You May Be Doing Customer Service All Wrong
Two researchers recommend jettisoning four conventional practices for improving customer service.
In the current issue of Harvard Business Review, two researchers who have worked with global commercial clients over the past 25 years offer some counter-intuitive advice for improving customer service. Jochen Wirtz and Ron Kaufman said it is important to focus on deep cultural change in the workforce, not just tactical process changes. Given this perspective, they recommend:
Don’t start with customer-facing employees. Wirtz and Kaufman said that customer service representatives already know the aggravations facing their organization’s customers. They said “the real problem lies with logistics, IT, or some other back-end function that isn’t meeting frontline colleagues’ needs.” They said that retraining customer-facing employees is a frustrating waste of time. They point to one communications company that tried retraining and there was no improvement, but when the company included its mission-support staffs in the training, satisfaction rose up to 20 percent for key customers. This is probably pretty good advice in government, as well.
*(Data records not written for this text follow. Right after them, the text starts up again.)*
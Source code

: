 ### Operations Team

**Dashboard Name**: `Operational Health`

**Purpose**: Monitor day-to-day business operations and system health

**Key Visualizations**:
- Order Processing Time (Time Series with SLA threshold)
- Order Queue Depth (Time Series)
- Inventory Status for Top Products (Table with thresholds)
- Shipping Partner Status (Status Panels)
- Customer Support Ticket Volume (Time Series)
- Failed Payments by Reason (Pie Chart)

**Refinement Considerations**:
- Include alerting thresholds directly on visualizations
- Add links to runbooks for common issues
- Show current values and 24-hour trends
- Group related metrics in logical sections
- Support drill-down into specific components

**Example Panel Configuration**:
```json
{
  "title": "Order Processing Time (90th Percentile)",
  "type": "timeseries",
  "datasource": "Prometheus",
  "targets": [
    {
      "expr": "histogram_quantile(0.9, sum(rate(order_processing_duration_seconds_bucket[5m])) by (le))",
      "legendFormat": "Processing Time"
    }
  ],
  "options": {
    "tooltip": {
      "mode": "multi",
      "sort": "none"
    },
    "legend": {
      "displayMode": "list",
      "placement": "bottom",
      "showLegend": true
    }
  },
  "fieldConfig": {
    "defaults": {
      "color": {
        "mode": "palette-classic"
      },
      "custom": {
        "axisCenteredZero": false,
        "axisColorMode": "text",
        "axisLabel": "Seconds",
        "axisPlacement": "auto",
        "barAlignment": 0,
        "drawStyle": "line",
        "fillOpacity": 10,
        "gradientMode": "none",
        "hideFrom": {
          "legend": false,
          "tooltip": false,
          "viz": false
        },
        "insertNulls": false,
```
Don’t focus training on specific skills or scripts. Wirtz and Kaufman said “companies spend vast sums training employees to follow procedures and flowcharts when interacting with customers.” Companies then monitor calls or use “mystery shoppers” to gauge adherence to the scripts. “A better approach,” the authors said, “is to persuade employees to commit to a holistic definition of service: creating value for others, outside and within their organization.”
Their advice reflects similar efforts by the Reinventing Government effort in the 1990s when the Department of Education (among others) issued employees “permission slips” to do what is good for their customers (so long as it is legal and ethical).
Don’t pilot changes. When large-scale transformation is needed, the authors said “firms must create momentum fast and set their sights high.” They point to an African airline that had poor customer service, red ink, poor union relations, and low staff morale. The new CEO undertook a crash effort to turn the organization around by creating cross-functional teams, provided “train the trainer” workshops, and new investments. The airline converted complaints to compliments and returned to profitability. There have been similar efforts in the federal government when agencies were in crisis, notably FEMA and the IRS in the 1990s.
Don’t track traditional metrics. Wirtz and Kaufman said the conventional quantitative metrics for customer satisfaction tend to be “lag indicators” that look back, but stymie efforts to “achieve rapid, dramatic change.” One company they observed shifted from quantitative metrics to qualitative open-ended evaluations of what customers wanted in terms of changes in services. “The shift changed employees’ focus: Instead of trying to hit a specific satisfaction score, they brainstormed ways to make customers happier,” the authors said.
The authors concluded that if companies adopt these four unconventional strategies, typically slow improvements in customer service can turn into rapid and sustainable success. Having worked on government efforts to improve customer service, this may be a bit optimistic in the public sector, but is clearly worth considering.